Amsterdam vervulde een voortrekkersrol. Wethouder Jan Schaefer wees de weg. 'Bouwen voor de buurt' was de nieuwe slogan. Vervat: "Hier werd de basis gelegd voor het succes van Amsterdam als woon- en monumentenstad. De stad was in verval en werd door stadsvernieuwing geheeld."
Kikkenstein
De introductie van de stadsdelen zorgde vanaf 1978 voor lokale betrokkenheid. Er waren ook grote projecten, zoals Gran Vista (1981) aan de Jodenbreestraat, maar de nieuwe architectuur draaide om kleinschalige nieuwbouw, zoals Singel 428 en Oudeschans 3. Volgens Vervat zijn woonexperimenten aanleiding geweest voor nieuwe architectuur, zoals het Vierwindenhuis op Wittenburg en Kikkenstein in de Bijlmermeer.
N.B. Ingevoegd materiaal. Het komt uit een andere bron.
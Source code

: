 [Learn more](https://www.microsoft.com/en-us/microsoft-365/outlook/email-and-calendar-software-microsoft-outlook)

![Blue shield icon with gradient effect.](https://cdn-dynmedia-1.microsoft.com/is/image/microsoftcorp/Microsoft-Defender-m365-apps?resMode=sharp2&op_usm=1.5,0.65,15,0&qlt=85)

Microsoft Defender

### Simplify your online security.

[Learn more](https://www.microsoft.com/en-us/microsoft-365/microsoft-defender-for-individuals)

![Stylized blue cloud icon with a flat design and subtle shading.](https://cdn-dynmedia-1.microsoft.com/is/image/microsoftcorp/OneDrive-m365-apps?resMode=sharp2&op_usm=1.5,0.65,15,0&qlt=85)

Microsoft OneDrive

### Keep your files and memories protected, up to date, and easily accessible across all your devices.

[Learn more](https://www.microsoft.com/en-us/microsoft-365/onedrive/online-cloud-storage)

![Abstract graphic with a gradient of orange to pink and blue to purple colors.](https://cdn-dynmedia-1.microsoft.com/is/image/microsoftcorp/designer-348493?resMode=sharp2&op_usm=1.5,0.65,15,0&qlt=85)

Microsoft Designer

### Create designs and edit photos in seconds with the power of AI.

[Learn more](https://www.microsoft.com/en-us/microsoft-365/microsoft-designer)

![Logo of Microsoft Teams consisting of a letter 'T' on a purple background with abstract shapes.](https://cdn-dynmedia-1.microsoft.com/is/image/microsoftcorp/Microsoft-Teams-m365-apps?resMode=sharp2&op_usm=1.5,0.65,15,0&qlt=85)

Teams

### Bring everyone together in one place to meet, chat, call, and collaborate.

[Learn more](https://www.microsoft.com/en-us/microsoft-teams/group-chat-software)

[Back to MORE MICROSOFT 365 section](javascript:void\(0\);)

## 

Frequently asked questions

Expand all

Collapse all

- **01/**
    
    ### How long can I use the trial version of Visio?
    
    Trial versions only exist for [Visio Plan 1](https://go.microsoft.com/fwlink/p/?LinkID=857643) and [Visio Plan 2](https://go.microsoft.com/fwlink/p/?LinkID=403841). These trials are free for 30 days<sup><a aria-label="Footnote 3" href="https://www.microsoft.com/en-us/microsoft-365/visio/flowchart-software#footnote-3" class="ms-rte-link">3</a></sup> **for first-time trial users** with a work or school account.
Vorig jaar vroeg Heemschut de monumentenstatus aan voor het buurthuis in de Danie Theronstraat in de Transvaalbuurt. "Post '65-architectuur wordt behalve door wonen ook gekenmerkt door maatschappelijke gebouwen," aldus Vervat.
Het Blauwe Gebouw van de sociale dienst in Tilburg geldt landelijk als schoolvoorbeeld van maatschappelijk vastgoed. Vervat denkt dat de waardering voor architectuur van na 1965 groeit. Het omstreden gebouw van De Nederlandsche Bank op het Frederiksplein bijvoorbeeld, wordt over enige tijd gerestaureerd.